The trouble is that we too often accept the assumption that the value of a thing lies in its utility. Dying to yourself is not practical; it doesn’t pay the bills or get you ahead on the ladder of success. Quite the contrary, it might even mean paying other people's bills and letting them go ahead. In the long run, this results in community, love, and mutual encouragement, but in the short run, it is hard, so we avoid it. Instead of dying to ourselves, we rest content in our cheap grace or pile harsh condemnation on those around us. In all that, we forget that Christian morality is intended to be a lively and liberating way of life, the outlines of what it means to be truly human. As N.T. Wright puts it in Simply Christian (by the way, Matt, I’ve changed my view of this book; the second half is excellent):
Only when we have set all that out quite clearly can we ever speak of “rules.” There are rules, of course. The New Testament has plenty of them. Always give alms in secret. Never sue a fellow Christian. Never take private vengeance. Be kind. Always show hospitality. Give away money cheerfully. Don’t be anxious. Don’t judge another Christian over a matter of conscience. Always forgive. And so on. And the worrying thing about that randomly selected list is that most Christians ignore most of them most of the time.

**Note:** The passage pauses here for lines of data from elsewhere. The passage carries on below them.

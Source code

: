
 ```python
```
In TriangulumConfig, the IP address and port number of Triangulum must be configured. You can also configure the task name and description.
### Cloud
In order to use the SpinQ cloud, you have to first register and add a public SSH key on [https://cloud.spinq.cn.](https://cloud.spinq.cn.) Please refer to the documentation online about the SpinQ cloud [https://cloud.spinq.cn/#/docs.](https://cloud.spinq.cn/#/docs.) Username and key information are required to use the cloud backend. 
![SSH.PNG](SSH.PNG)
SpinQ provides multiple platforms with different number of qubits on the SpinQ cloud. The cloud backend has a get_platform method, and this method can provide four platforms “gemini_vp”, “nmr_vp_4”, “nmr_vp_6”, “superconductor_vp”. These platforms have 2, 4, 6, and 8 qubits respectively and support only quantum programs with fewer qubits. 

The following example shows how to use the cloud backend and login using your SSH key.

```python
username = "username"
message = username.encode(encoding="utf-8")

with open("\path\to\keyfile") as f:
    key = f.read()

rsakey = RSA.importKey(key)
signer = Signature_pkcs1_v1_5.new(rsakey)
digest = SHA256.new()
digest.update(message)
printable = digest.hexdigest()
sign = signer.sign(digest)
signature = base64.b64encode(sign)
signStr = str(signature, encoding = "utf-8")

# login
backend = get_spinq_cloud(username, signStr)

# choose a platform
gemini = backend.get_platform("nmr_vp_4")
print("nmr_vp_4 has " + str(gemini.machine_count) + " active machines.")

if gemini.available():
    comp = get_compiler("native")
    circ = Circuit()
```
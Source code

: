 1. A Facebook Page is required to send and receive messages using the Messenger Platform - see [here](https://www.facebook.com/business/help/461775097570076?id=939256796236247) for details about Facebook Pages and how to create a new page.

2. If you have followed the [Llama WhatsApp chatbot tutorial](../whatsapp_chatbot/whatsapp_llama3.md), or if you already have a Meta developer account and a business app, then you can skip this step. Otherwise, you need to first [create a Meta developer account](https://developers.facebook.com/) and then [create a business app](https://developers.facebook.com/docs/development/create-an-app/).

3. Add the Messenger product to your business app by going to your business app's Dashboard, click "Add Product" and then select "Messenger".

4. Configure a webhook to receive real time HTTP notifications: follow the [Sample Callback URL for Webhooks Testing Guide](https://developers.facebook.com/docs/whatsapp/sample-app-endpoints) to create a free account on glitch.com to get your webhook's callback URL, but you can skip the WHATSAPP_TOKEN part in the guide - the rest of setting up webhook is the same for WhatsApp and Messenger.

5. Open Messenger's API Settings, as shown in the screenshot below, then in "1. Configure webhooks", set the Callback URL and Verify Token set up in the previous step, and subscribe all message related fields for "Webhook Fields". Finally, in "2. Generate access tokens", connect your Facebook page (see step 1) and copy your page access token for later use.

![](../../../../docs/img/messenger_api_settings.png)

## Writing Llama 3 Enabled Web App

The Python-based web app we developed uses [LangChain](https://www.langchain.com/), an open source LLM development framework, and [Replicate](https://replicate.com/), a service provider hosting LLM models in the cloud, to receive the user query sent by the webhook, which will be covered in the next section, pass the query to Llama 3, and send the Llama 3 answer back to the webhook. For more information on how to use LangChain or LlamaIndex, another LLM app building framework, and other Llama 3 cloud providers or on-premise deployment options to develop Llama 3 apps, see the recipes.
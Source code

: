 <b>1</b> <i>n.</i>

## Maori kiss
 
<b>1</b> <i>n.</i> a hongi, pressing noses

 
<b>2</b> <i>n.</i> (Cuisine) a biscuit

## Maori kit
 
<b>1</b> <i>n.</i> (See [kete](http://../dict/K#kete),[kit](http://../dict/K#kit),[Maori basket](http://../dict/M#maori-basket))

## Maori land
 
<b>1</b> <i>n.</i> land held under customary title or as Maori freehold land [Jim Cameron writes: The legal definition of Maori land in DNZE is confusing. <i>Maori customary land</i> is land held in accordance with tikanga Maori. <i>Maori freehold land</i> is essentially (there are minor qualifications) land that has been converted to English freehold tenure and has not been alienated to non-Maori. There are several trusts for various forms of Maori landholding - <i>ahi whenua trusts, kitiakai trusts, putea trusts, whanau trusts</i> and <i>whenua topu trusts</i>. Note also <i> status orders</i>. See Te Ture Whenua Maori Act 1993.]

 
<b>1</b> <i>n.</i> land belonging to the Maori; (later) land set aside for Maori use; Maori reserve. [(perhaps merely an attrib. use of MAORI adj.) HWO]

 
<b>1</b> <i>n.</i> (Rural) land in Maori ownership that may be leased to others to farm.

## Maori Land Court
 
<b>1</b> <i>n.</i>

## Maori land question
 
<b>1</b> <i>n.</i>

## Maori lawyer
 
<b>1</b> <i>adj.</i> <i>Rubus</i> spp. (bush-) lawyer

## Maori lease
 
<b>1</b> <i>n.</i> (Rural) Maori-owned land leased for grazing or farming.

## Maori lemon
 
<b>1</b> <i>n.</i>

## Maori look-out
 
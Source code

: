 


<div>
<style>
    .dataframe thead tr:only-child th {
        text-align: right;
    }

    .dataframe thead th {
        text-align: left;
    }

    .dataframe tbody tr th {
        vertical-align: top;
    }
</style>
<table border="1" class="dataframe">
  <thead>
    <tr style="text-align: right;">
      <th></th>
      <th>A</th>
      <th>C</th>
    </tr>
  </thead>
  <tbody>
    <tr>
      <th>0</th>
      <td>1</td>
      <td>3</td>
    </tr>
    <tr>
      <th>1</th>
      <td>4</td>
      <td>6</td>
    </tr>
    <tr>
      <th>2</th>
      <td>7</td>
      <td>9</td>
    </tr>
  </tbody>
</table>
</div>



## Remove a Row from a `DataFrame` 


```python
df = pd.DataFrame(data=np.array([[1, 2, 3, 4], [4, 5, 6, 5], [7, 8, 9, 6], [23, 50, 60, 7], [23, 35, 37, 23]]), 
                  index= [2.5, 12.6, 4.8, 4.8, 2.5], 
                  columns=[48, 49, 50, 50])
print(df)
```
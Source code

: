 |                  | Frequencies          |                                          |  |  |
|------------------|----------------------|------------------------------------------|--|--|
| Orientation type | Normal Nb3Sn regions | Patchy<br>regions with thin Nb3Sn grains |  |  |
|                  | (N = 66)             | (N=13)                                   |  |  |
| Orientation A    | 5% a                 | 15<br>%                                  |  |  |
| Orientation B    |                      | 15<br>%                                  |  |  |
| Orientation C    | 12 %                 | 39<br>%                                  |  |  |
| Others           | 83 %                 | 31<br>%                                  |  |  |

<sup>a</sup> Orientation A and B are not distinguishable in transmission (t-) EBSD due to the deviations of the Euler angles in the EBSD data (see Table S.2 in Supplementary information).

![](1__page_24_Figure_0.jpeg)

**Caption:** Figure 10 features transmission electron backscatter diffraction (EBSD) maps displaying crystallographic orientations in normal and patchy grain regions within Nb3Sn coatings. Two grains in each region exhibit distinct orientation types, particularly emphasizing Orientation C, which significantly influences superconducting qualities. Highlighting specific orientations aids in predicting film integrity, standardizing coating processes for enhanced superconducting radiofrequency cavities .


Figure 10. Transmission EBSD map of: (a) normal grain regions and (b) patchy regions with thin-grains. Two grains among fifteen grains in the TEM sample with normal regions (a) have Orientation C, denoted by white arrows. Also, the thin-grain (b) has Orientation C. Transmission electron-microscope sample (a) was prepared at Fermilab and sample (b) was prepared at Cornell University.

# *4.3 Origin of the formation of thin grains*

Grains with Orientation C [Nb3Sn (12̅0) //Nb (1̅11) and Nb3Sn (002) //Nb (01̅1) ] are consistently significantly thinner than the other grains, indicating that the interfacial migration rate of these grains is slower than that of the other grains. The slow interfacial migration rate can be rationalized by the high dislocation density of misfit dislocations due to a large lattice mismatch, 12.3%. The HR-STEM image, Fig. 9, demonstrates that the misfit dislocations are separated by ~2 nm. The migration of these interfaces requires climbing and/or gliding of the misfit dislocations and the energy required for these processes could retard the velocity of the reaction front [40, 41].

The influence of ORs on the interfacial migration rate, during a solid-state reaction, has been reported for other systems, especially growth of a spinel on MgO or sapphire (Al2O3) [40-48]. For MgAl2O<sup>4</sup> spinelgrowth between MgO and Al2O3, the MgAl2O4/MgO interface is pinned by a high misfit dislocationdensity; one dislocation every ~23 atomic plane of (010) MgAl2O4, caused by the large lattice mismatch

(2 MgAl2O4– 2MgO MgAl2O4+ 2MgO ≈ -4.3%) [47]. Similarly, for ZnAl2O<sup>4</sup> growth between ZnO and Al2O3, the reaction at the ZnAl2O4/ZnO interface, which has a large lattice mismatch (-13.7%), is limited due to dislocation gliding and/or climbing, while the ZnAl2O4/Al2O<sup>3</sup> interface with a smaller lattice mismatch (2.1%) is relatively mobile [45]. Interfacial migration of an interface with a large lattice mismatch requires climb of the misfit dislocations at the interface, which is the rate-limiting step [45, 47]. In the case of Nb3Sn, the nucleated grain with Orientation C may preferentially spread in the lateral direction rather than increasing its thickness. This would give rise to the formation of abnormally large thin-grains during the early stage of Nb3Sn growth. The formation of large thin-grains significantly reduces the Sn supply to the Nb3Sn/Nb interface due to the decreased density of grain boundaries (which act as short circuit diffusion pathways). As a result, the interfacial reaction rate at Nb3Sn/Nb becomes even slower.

It isn’t so much that we lack clear rules; we lack, I fear, the teaching that will draw attention to what is in fact there in our primary documents, not least in the teaching of Jesus himself.If we want to change our culture, we must start by changing ourselves.
The rules are to be understood, not as arbitrary laws thought up by a distant God to stop us from having fun (or to set us some ethical hoops to jump through as a kind of moral examination), but as the signposts to a way of life in which heaven and earth overlap, in which God’s future breaks into the present, in which we discover what genuine humanness looks and feels like in practice. (pg. 224-25)
4 comments:
Great post, Ken. The testimony to its truth is that when we're at our best we don't want to 'break the rules'.
That's a good point, Matt. The rules follow and give shape to a deeper attitude of service; they do not replace it. This is both easier and harder than any kind of legalism.
Christian pragmatism? Probably a four letter word to a lot of people, but I think I am only satisfied with it. It's about creating habits of mind and heart to become a better person in the world who can actually love the neighbor. When those "rules" become part of your heart, they are no longer rules, but the structures that regulate how you live with others. Those who still see them as mere "rules" that constrict rather than create freedom have some maturity to develop I think...
Drew, your comment sums up my view exactly!